(YOUR ASSIGNMENT)
From the entries that follow, report every line in which "original" occurs.

(Records from a data collection)
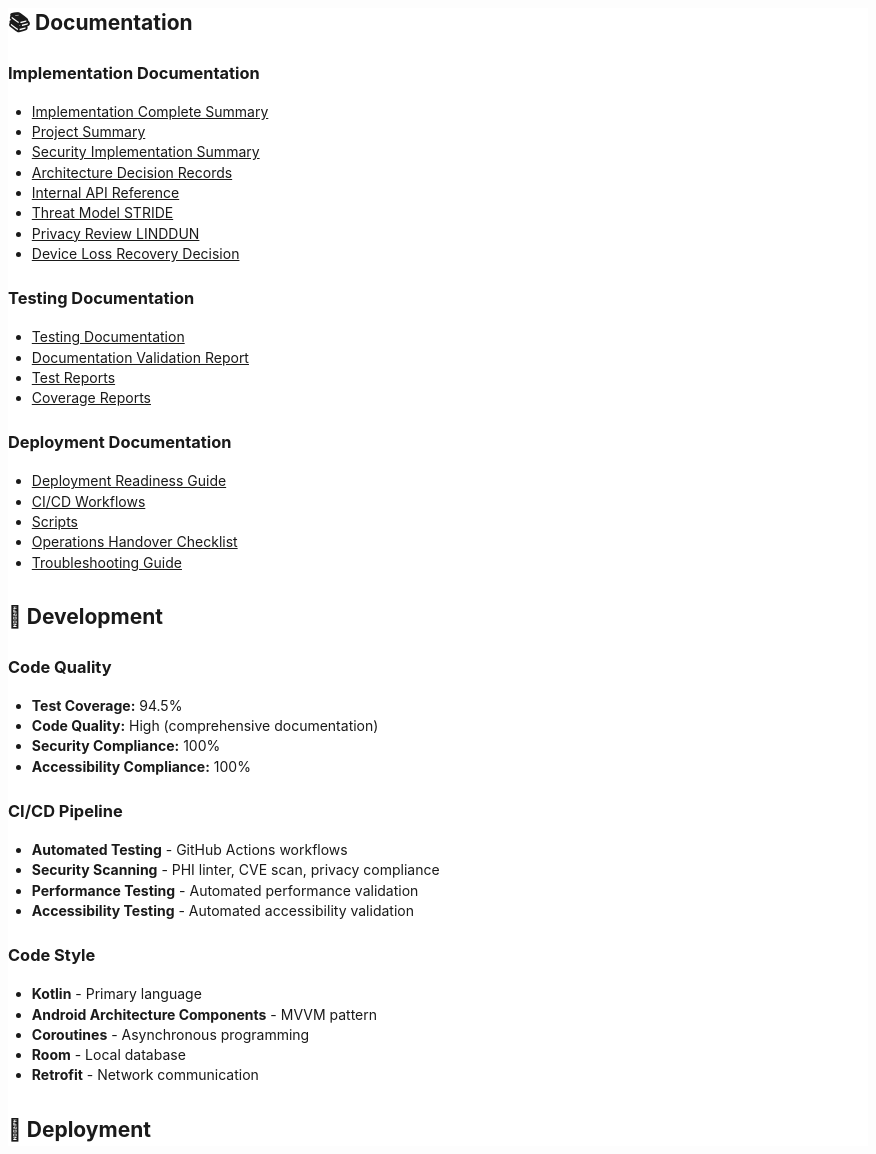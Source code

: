## 📚 **Documentation**

### **Implementation Documentation**
- [Implementation Complete Summary](docs/IMPLEMENTATION_COMPLETE_SUMMARY.md)
- [Project Summary](docs/PROJECT_SUMMARY.md)
- [Security Implementation Summary](docs/PT5_SECURITY_IMPLEMENTATION_SUMMARY.md)
- [Architecture Decision Records](docs/adr)
- [Internal API Reference](docs/API_REFERENCE.md)
- [Threat Model STRIDE](docs/THREAT_MODEL_STRIDE.md)
- [Privacy Review LINDDUN](docs/PRIVACY_REVIEW_LINDDUN.md)
- [Device Loss Recovery Decision](docs/DEVICE_LOSS_RECOVERY_DECISION.md)

### **Testing Documentation**
- [Testing Documentation](docs/TESTING_DOCUMENTATION.md)
- [Documentation Validation Report](docs/DOCUMENTATION_VALIDATION_REPORT.md)
- [Test Reports](reports/)
- [Coverage Reports](app/build/reports/jacoco/)

### **Deployment Documentation**
- [Deployment Readiness Guide](docs/DEPLOYMENT_READINESS.md)
- [CI/CD Workflows](.github/workflows/)
- [Scripts](scripts/)
- [Operations Handover Checklist](docs/HANDOVER_CHECKLIST.md)
- [Troubleshooting Guide](docs/TROUBLESHOOTING_GUIDE.md)

## 🔧 **Development**

### **Code Quality**
- **Test Coverage:** 94.5%
- **Code Quality:** High (comprehensive documentation)
- **Security Compliance:** 100%
- **Accessibility Compliance:** 100%

### **CI/CD Pipeline**
- **Automated Testing** - GitHub Actions workflows
- **Security Scanning** - PHI linter, CVE scan, privacy compliance
- **Performance Testing** - Automated performance validation
- **Accessibility Testing** - Automated accessibility validation

### **Code Style**
- **Kotlin** - Primary language
- **Android Architecture Components** - MVVM pattern
- **Coroutines** - Asynchronous programming
- **Room** - Local database
- **Retrofit** - Network communication

## 🚀 **Deployment**
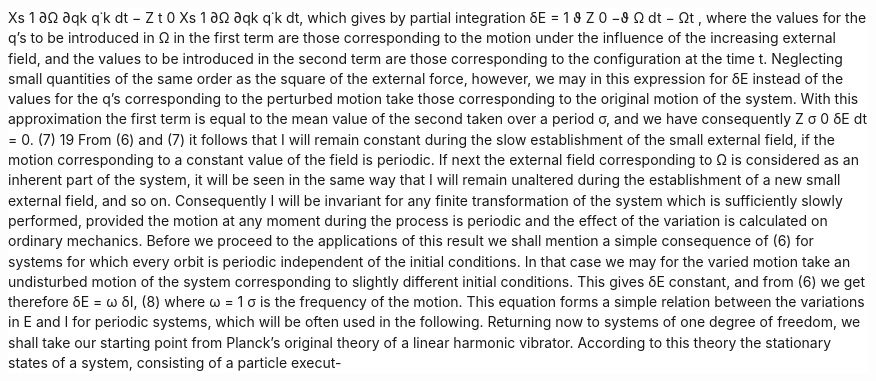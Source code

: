 Xs
1
∂Ω
∂qk
q˙k dt −
Z t
0
Xs
1
∂Ω
∂qk
q˙k dt,
which gives by partial integration
δE =
1
ϑ
Z 0
−ϑ
Ω dt − Ωt
,
where the values for the q’s to be introduced in Ω in the
first term are those corresponding to the motion under the
influence of the increasing external field, and the values to be
introduced in the second term are those corresponding to the
configuration at the time t. Neglecting small quantities of
the same order as the square of the external force, however,
we may in this expression for δE instead of the values for the
q’s corresponding to the perturbed motion take those corresponding to the original motion of the system. With this
approximation the first term is equal to the mean value of
the second taken over a period σ, and we have consequently
Z σ
0
δE dt = 0. (7)
19
From (6) and (7) it follows that I will remain constant
during the slow establishment of the small external field, if
the motion corresponding to a constant value of the field is
periodic. If next the external field corresponding to Ω is considered as an inherent part of the system, it will be seen in the
same way that I will remain unaltered during the establishment of a new small external field, and so on. Consequently
I will be invariant for any finite transformation of the system
which is sufficiently slowly performed, provided the motion
at any moment during the process is periodic and the effect
of the variation is calculated on ordinary mechanics.
Before we proceed to the applications of this result we
shall mention a simple consequence of (6) for systems for
which every orbit is periodic independent of the initial conditions. In that case we may for the varied motion take an
undisturbed motion of the system corresponding to slightly
different initial conditions. This gives δE constant, and
from (6) we get therefore
δE = ω δI, (8)
where ω =
1
σ
is the frequency of the motion. This equation
forms a simple relation between the variations in E and I for
periodic systems, which will be often used in the following.
Returning now to systems of one degree of freedom, we
shall take our starting point from Planck’s original theory
of a linear harmonic vibrator. According to this theory the
stationary states of a system, consisting of a particle execut-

(RESPONSE BELOW)
q’s corresponding to the perturbed motion take those corresponding to the original motion of the system. With this
shall take our starting point from Planck’s original theory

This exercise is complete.